Knowledge Kapamilya | 2025 Cohort
Presented here are projects from Knowledge Kapamilya's 2025 cohort. Kapamilya is a space for Filipino/a/x students to interact, engage, and connect with museum collections at the Burke Museum of Natural History and Culture.
The foundation of museums is inherently colonial, as a tool that has caused harm in numerous communities through ways of looting, extraction, and display. This year, Kapamilya students were asked to curate their own museums as their culminating project, thinking thoughtfully about how displays communicate ideas and, even stereotypes regarding the Philippines, its people, and the diaspora. This project also placed students at the center of decision-making of how they wish to see their community portrayed and the stories they would like to share and see. Appointing students as curator provided a multimodal way to think about and analyze several crucial key points:
Students curated their own museum as a multimodal way to think about and analyze several crucial keypoints:
- How the Philippines and her people have been historically represented;
- How previously established stories can be re-examined and re-told through different perspectives;
- And how representation, experience, and perspective (or lack thereof) informs the way that one collects and displays.

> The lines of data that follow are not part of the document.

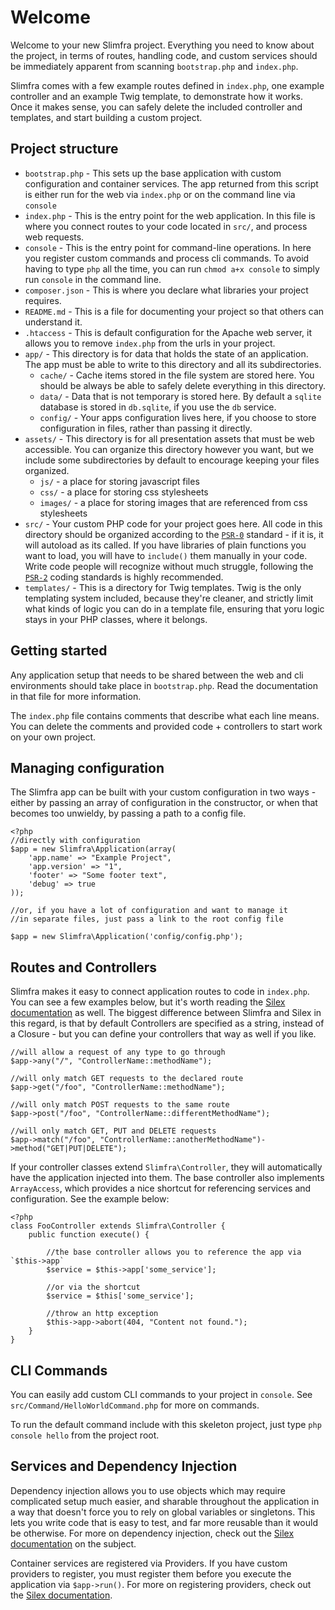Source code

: # Welcome #

Welcome to your new Slimfra project.  Everything you need to know about the project, in terms of routes, handling code, and custom services should be immediately apparent from scanning `bootstrap.php` and `index.php`.

Slimfra comes with a few example routes defined in `index.php`, one example controller and an example Twig template, to demonstrate how it works.  Once it makes sense, you can safely delete the included controller and templates, and start building a custom project.

## Project structure ##

* `bootstrap.php` - This sets up the base application with custom configuration and container services.  The app returned from this script is either run for the web via `index.php` or on the command line via `console`
* `index.php` - This is the entry point for the web application.  In this file is where you connect routes to your code located in `src/`, and process web requests.
* `console` - This is the entry point for command-line operations.  In here you register custom commands and process cli commands.  To avoid having to type `php` all the time, you can run `chmod a+x console` to simply run `console` in the command line.
* `composer.json` - This is where you declare what libraries your project requires.
* `README.md` - This is a file for documenting your project so that others can understand it.
* `.htaccess` - This is default configuration for the Apache web server, it allows you to remove `index.php` from the urls in your project.
* `app/` - This directory is for data that holds the state of an application.  The app must be able to write to this directory and all its subdirectories.
    * `cache/` - Cache items stored in the file system are stored here.  You should be always be able to safely delete everything in this directory.
    * `data/` - Data that is not temporary is stored here.  By default a `sqlite` database is stored in `db.sqlite`, if you use the `db` service.
    * `config/` - Your apps configuration lives here, if you choose to store configuration in files, rather than passing it directly.
* `assets/` - This directory is for all presentation assets that must be web accessible.  You can organize this directory however you want, but we include some subdirectories by default to encourage keeping your files organized.
    * `js/` - a place for storing javascript files
    * `css/` - a place for storing css stylesheets
    * `images/` - a place for storing images that are referenced from css stylesheets
* `src/` - Your custom PHP code for your project goes here.  All code in this directory should be organized according to the [`PSR-0`](https://github.com/php-fig/fig-standards/blob/master/accepted/PSR-0.md) standard - if it is, it will autoload as its called.  If you have libraries of plain functions you want to load, you will have to `include()` them manually in your code.  Write code people will recognize without much struggle, following the [`PSR-2`](https://github.com/php-fig/fig-standards/blob/master/accepted/PSR-2-coding-style-guide.md) coding standards is highly recommended.
* `templates/` - This is a directory for Twig templates.  Twig is the only templating system included, because they're cleaner, and strictly limit what kinds of logic you can do in a template file, ensuring that yoru logic stays in your PHP classes, where it belongs.

## Getting started ##

Any application setup that needs to be shared between the web and cli environments should take place in `bootstrap.php`.  Read the documentation in that file for more information.

The `index.php` file contains comments that describe what each line means.  You can delete the comments and provided code + controllers to start work on your own project.

## Managing configuration ##

The Slimfra app can be built with your custom configuration in two ways - either by passing an array of configuration in the constructor, or when that becomes too unwieldy, by passing a path to a config file.

    <?php
    //directly with configuration
    $app = new Slimfra\Application(array(
        'app.name' => "Example Project",
        'app.version' => "1",
        'footer' => "Some footer text",
        'debug' => true
    ));
    
    //or, if you have a lot of configuration and want to manage it
    //in separate files, just pass a link to the root config file
    
    $app = new Slimfra\Application('config/config.php');

## Routes and Controllers ##

Slimfra makes it easy to connect application routes to code in `index.php`.  You can see a few examples below, but it's worth reading the [Silex documentation](http://silex.sensiolabs.org/doc/usage.html#routing) as well.  The biggest difference between Slimfra and Silex in this regard, is that by default Controllers are specified as a string, instead of a Closure - but you can define your controllers that way as well if you like.

    //will allow a request of any type to go through
    $app->any("/", "ControllerName::methodName");

    //will only match GET requests to the declared route
    $app->get("/foo", "ControllerName::methodName");

    //will only match POST requests to the same route
    $app->post("/foo", "ControllerName::differentMethodName");

    //will only match GET, PUT and DELETE requests
    $app->match("/foo", "ControllerName::anotherMethodName")->method("GET|PUT|DELETE");
    
If your controller classes extend `Slimfra\Controller`, they will automatically have the application injected into them.  The base controller also implements `ArrayAccess`, which provides a nice shortcut for referencing services and configuration.  See the example below:

    <?php
    class FooController extends Slimfra\Controller {
        public function execute() {
            
            //the base controller allows you to reference the app via `$this->app`
            $service = $this->app['some_service'];

            //or via the shortcut
            $service = $this['some_service'];
            
            //throw an http exception
            $this->app->abort(404, "Content not found.");
        }
    }
    
## CLI Commands ##

You can easily add custom CLI commands to your project in `console`.  See `src/Command/HelloWorldCommand.php` for more on commands.

To run the default command include with this skeleton project, just type `php console hello` from the project root.

## Services and Dependency Injection ##

Dependency injection allows you to use objects which may require complicated setup much easier, and sharable throughout the application in a way that doesn't force you to rely on global variables or singletons.  This lets you write code that is easy to test, and far more reusable than it would be otherwise.  For more on dependency injection, check out the [Silex documentation](http://silex.sensiolabs.org/doc/services.html) on the subject.

Container services are registered via Providers.  If you have custom providers to register, you must register them before you execute the application via `$app->run()`.  For more on registering providers, check out the [Silex documentation](http://silex.sensiolabs.org/doc/providers.html).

In reflecting upon their curatorial duties, they discovered that each of their museums’ main themes were tied to stories of community resilience and community building. Through kwentuhan (Filipino storytelling) and a curatorial project, Kapamilya student museums considered the desires of the diaspora to be in community with one another, and the opportunities in which this could be achieved: what are the ways in which we can build a community together? While curating large-scale museums might seem to be a far and distant dream and there are a multitude of potential answers to that question, Kapamilya student curators re-imagined the possibilities of the Philippine collections when community members are able to connect with their history. Kapamilya demonstrated the ways in which belongings and archives can help us understand beyond the past, but also re-examine the cataloged record to analyze the context of objects more critically. Kapamilya proved that communities are cultivated in resilience and through storytelling.
Any images used in this project are credited to their sources.